▶ _EXERCISE AIM_: Where a line in the records below includes "includegraphics", pull that line out.

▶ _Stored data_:
* * * * *

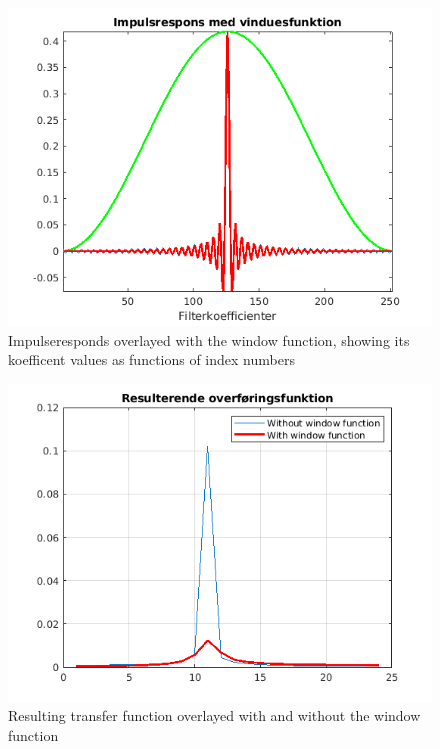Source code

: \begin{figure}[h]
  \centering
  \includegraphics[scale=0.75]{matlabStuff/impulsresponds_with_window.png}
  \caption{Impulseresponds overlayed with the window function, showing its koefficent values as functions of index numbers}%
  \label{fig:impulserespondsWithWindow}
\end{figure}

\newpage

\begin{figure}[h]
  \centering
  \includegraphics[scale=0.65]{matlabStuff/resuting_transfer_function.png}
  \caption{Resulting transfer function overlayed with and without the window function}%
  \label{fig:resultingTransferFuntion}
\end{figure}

* * * * *

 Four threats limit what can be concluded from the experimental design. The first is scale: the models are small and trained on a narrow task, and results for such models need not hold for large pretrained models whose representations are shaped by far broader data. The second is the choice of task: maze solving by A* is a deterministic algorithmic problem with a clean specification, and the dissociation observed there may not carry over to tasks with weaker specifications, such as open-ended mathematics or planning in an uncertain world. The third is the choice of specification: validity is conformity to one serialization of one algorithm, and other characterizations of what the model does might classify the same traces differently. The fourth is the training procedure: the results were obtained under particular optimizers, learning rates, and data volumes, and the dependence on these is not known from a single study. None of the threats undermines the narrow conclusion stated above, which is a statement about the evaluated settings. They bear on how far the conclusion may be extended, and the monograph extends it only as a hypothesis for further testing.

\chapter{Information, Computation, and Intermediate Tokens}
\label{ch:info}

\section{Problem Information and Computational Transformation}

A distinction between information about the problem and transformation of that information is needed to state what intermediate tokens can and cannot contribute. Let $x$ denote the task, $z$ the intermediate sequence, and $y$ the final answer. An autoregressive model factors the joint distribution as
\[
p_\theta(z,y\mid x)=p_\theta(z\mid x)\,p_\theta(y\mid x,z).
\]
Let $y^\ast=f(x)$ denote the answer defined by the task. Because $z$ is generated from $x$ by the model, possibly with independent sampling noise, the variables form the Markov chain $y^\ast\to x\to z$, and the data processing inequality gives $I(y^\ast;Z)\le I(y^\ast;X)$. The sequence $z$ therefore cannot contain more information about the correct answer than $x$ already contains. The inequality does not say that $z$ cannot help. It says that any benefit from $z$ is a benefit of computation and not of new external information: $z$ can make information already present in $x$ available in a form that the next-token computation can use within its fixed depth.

* * * * *

▶ _TASK RESPONSE_:
  \includegraphics[scale=0.75]{matlabStuff/impulsresponds_with_window.png}
  \includegraphics[scale=0.65]{matlabStuff/resuting_transfer_function.png}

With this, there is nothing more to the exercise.